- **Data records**
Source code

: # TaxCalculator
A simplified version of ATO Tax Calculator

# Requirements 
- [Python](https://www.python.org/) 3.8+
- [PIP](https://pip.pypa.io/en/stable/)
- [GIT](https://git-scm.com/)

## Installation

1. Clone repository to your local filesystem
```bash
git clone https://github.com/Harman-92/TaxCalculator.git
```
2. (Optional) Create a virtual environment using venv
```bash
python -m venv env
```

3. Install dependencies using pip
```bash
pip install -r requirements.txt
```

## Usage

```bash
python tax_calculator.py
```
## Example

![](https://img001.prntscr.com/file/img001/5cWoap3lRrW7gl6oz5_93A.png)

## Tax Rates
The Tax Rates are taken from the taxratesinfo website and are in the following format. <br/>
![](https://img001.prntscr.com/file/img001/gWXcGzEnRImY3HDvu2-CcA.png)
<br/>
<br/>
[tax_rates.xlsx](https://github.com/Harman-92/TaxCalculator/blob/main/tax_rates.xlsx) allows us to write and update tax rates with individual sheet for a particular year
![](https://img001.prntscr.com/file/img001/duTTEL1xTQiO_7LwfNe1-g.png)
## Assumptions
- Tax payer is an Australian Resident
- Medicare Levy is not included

* * *

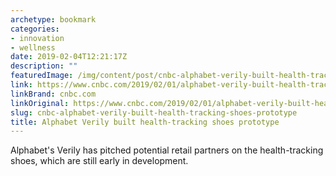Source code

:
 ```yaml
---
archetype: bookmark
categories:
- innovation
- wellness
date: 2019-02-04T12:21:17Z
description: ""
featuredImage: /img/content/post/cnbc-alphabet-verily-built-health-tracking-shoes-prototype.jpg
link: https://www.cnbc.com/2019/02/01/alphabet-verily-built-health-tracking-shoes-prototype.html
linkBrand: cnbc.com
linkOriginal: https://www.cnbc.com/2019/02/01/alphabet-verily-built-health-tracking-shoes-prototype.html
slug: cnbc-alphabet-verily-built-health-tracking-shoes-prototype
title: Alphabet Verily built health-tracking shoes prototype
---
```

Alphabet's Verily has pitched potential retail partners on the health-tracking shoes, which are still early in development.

==

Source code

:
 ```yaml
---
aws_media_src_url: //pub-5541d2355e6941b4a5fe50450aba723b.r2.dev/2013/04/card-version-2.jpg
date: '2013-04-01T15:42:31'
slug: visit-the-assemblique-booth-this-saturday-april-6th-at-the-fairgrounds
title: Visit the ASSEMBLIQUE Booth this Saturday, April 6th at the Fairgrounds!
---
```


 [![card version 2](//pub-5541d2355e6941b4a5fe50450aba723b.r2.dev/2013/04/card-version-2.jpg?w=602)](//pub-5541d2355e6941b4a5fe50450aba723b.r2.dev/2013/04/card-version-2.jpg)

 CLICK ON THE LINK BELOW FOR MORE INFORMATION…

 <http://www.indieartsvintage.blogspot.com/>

- **TASK**
Look above for the line containing "3. Install dependencies using pip" and the line containing "- Medicare Levy is not included". Transcribe both, with the lines between them, exactly.

- **RESULT OF THIS TASK**
3. Install dependencies using pip
```bash
pip install -r requirements.txt
```

## Usage

```bash
python tax_calculator.py
```
## Example

![](https://img001.prntscr.com/file/img001/5cWoap3lRrW7gl6oz5_93A.png)

## Tax Rates
The Tax Rates are taken from the taxratesinfo website and are in the following format. <br/>
![](https://img001.prntscr.com/file/img001/gWXcGzEnRImY3HDvu2-CcA.png)
<br/>
<br/>
[tax_rates.xlsx](https://github.com/Harman-92/TaxCalculator/blob/main/tax_rates.xlsx) allows us to write and update tax rates with individual sheet for a particular year
![](https://img001.prntscr.com/file/img001/duTTEL1xTQiO_7LwfNe1-g.png)
## Assumptions
- Tax payer is an Australian Resident
- Medicare Levy is not included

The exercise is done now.